Working data
▬▬▬

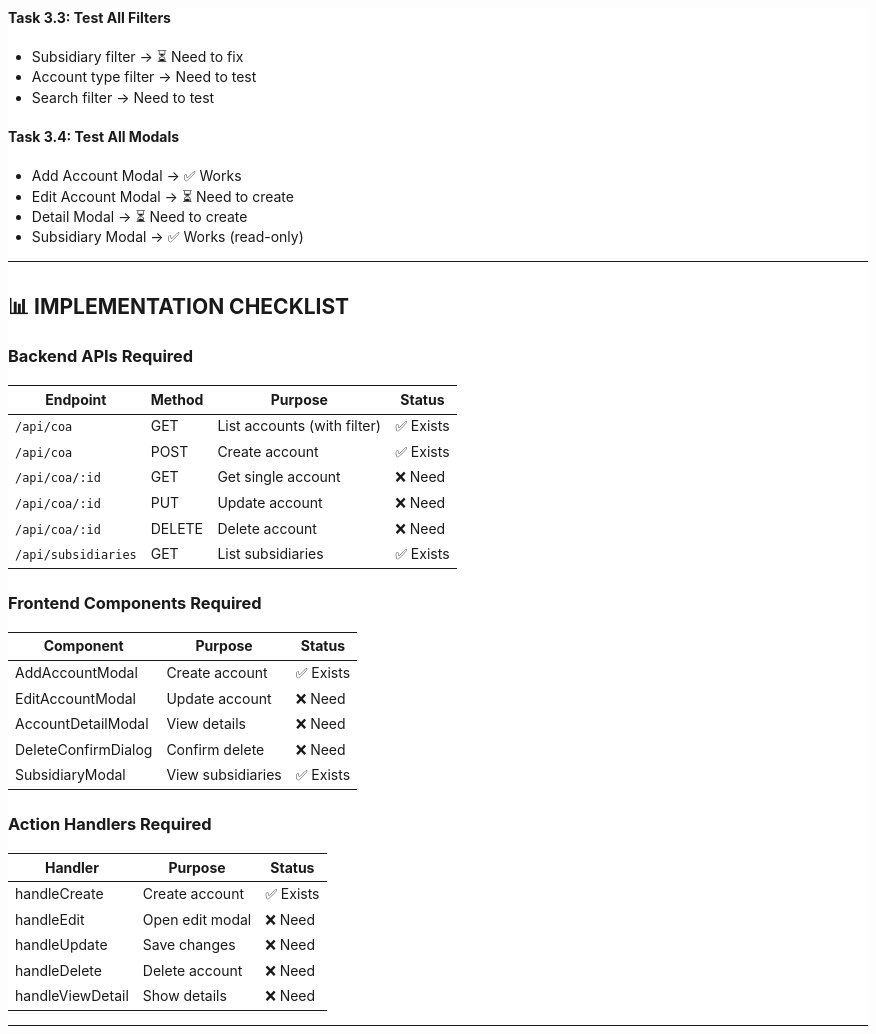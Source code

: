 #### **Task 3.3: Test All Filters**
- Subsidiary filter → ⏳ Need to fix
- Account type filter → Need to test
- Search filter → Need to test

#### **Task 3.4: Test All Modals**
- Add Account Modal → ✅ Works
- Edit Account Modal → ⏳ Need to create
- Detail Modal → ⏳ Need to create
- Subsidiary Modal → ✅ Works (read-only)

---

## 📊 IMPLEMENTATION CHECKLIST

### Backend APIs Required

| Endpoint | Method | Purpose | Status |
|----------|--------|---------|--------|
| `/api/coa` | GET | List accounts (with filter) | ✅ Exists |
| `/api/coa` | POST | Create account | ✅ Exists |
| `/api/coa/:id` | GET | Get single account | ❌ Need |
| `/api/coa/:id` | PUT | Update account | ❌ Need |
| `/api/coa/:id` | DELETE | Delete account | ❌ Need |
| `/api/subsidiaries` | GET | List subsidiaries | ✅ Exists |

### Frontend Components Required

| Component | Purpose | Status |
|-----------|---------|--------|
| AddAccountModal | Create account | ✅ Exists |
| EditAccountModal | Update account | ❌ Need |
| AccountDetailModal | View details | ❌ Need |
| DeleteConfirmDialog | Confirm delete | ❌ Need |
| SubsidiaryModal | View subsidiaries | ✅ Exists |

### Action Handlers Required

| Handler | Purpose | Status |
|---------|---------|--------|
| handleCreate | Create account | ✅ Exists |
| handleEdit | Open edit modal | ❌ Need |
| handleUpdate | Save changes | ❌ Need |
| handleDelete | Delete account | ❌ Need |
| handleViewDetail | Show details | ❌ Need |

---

▬▬▬

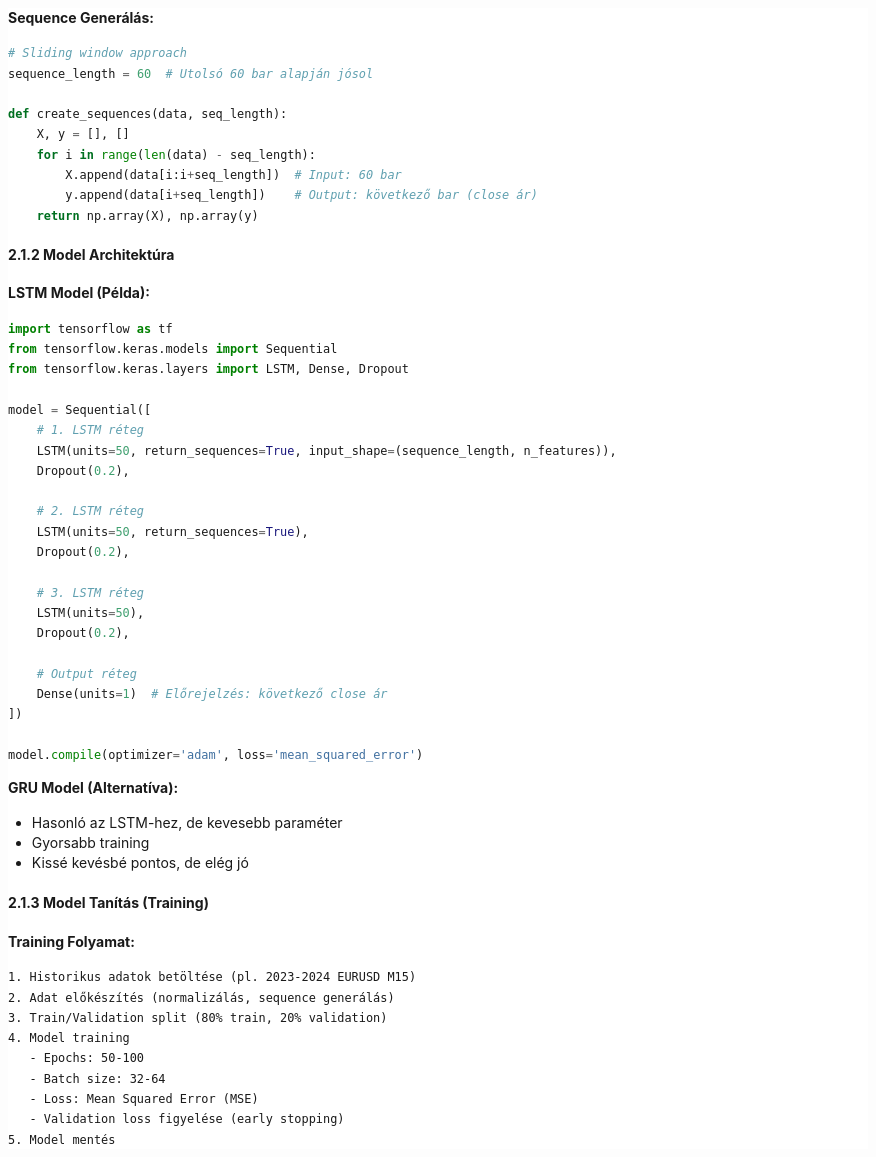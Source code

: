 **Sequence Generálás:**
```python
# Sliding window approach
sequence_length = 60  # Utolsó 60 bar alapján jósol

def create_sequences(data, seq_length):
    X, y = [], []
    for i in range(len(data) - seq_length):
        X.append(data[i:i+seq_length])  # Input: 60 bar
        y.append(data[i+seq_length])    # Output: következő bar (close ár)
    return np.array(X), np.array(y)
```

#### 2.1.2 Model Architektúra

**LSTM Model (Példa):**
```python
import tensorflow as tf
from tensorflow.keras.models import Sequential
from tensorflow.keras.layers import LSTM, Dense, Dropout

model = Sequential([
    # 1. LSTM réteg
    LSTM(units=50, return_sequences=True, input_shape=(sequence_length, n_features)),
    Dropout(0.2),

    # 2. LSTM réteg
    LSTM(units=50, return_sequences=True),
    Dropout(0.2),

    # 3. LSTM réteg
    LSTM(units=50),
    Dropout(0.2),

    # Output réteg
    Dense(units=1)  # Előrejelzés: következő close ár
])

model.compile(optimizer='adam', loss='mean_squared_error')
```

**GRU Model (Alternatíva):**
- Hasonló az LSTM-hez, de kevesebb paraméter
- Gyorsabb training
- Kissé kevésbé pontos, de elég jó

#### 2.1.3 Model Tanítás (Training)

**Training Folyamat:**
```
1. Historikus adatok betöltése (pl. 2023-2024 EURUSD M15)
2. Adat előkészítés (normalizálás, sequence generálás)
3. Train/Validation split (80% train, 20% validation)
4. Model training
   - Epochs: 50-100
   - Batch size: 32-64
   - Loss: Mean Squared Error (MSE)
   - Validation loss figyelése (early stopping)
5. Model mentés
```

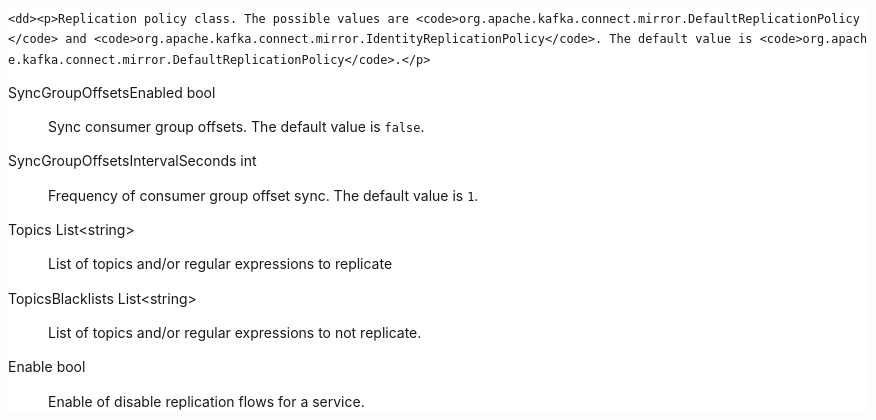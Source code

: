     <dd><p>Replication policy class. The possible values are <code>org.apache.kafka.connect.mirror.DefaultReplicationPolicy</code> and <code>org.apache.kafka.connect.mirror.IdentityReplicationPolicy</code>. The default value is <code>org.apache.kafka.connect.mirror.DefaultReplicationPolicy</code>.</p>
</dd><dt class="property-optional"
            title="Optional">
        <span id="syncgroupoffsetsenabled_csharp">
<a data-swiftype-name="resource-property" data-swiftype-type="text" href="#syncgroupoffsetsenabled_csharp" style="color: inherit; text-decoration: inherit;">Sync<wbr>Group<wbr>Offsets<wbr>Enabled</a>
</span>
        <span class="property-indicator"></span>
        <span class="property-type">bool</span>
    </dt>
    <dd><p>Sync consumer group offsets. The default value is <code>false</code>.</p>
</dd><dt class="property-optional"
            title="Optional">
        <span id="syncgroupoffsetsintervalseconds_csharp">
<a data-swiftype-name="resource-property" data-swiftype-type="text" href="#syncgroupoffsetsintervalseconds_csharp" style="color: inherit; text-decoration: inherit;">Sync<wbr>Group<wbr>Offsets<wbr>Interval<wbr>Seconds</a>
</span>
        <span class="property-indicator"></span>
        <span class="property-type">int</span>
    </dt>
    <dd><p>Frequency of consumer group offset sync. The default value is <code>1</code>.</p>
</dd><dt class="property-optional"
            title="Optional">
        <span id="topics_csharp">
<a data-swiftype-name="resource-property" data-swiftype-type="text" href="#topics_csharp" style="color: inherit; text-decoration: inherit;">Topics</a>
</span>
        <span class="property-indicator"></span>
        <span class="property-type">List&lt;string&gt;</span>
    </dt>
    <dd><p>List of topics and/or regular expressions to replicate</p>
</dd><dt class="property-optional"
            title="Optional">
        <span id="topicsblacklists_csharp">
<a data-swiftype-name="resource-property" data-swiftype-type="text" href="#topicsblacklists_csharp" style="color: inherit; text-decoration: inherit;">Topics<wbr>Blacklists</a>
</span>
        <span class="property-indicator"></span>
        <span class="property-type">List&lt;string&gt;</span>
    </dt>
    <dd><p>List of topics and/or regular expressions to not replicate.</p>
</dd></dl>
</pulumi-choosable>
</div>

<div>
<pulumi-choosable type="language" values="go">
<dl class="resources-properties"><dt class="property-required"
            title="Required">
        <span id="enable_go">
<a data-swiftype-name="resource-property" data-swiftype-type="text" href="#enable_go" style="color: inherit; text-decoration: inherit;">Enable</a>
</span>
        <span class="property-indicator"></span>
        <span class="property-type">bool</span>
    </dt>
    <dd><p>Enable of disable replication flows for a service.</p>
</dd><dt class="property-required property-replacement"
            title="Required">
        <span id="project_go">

▬▬▬

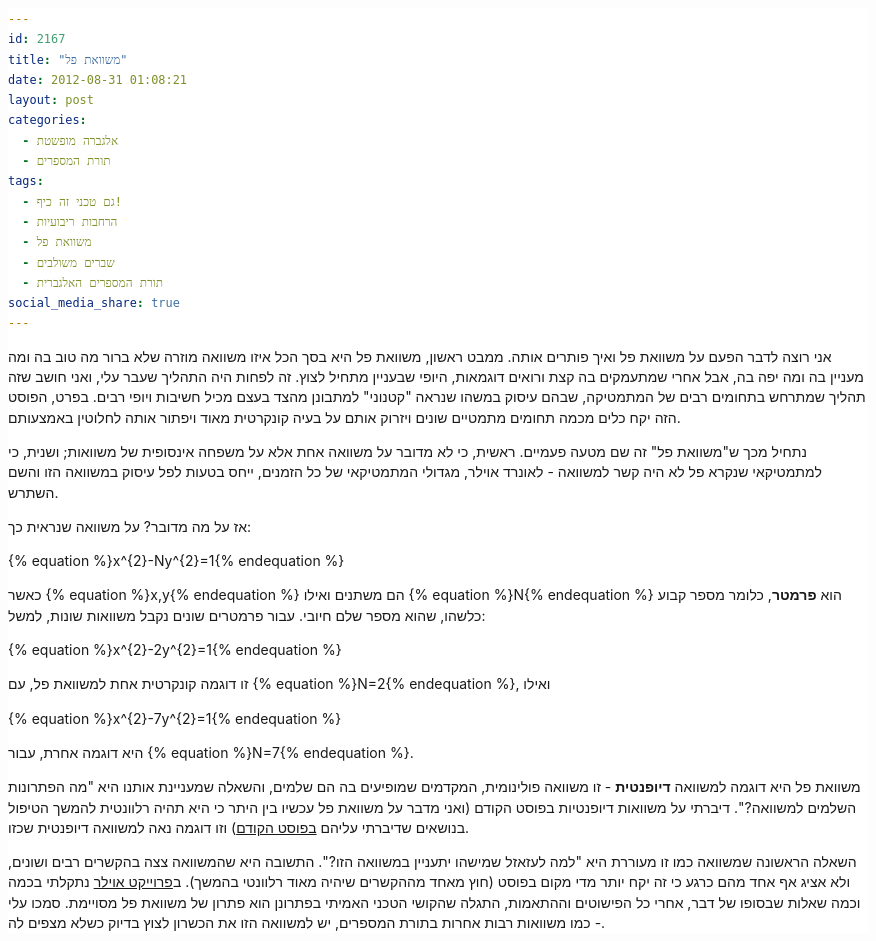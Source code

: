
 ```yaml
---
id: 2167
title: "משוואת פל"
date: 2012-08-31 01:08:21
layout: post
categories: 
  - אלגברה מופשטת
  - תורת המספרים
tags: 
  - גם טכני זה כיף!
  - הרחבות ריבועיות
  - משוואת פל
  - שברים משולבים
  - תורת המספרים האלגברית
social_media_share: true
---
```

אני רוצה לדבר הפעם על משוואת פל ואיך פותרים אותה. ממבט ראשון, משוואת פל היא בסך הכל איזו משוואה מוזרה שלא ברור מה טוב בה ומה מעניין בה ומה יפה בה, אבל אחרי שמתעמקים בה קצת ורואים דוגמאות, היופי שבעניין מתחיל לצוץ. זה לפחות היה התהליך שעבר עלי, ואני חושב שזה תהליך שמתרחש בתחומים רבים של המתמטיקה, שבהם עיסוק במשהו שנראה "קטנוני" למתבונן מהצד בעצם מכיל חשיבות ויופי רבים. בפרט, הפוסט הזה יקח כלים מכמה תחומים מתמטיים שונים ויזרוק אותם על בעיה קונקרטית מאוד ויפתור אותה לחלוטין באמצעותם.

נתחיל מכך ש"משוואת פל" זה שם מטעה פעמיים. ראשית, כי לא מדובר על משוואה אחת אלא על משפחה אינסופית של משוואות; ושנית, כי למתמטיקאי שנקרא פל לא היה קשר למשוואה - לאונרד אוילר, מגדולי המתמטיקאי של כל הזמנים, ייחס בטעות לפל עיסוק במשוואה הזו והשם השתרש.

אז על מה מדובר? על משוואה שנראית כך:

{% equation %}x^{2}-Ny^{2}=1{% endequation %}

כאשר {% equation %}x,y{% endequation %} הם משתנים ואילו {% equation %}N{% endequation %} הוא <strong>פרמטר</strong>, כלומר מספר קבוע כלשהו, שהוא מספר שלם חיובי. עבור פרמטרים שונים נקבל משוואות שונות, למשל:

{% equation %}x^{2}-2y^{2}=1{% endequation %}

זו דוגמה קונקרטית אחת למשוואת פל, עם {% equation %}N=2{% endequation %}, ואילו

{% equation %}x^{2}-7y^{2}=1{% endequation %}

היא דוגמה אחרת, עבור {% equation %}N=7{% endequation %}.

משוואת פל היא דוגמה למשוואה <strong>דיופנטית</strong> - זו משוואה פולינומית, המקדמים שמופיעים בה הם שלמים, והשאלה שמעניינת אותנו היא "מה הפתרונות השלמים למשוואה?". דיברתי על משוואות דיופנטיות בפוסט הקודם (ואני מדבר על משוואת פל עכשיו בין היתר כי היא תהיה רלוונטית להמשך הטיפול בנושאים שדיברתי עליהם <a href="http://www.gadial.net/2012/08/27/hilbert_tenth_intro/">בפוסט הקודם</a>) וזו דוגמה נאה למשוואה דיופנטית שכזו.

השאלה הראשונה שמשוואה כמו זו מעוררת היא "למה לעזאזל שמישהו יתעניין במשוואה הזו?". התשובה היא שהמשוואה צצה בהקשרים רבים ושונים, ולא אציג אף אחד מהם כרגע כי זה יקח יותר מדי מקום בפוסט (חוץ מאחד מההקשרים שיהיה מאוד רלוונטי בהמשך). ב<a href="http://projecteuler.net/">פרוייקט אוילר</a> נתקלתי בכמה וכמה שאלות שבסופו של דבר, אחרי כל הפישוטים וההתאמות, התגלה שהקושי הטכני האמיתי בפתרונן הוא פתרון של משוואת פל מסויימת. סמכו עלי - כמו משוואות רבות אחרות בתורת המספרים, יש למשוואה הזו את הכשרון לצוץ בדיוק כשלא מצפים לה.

▬▬▬

What the task requires
When a line in the material above contains the word "ואני", copy that line out.

Solution below
אני רוצה לדבר הפעם על משוואת פל ואיך פותרים אותה. ממבט ראשון, משוואת פל היא בסך הכל איזו משוואה מוזרה שלא ברור מה טוב בה ומה מעניין בה ומה יפה בה, אבל אחרי שמתעמקים בה קצת ורואים דוגמאות, היופי שבעניין מתחיל לצוץ. זה לפחות היה התהליך שעבר עלי, ואני חושב שזה תהליך שמתרחש בתחומים רבים של המתמטיקה, שבהם עיסוק במשהו שנראה "קטנוני" למתבונן מהצד בעצם מכיל חשיבות ויופי רבים. בפרט, הפוסט הזה יקח כלים מכמה תחומים מתמטיים שונים ויזרוק אותם על בעיה קונקרטית מאוד ויפתור אותה לחלוטין באמצעותם.
משוואת פל היא דוגמה למשוואה <strong>דיופנטית</strong> - זו משוואה פולינומית, המקדמים שמופיעים בה הם שלמים, והשאלה שמעניינת אותנו היא "מה הפתרונות השלמים למשוואה?". דיברתי על משוואות דיופנטיות בפוסט הקודם (ואני מדבר על משוואת פל עכשיו בין היתר כי היא תהיה רלוונטית להמשך הטיפול בנושאים שדיברתי עליהם <a href="http://www.gadial.net/2012/08/27/hilbert_tenth_intro/">בפוסט הקודם</a>) וזו דוגמה נאה למשוואה דיופנטית שכזו.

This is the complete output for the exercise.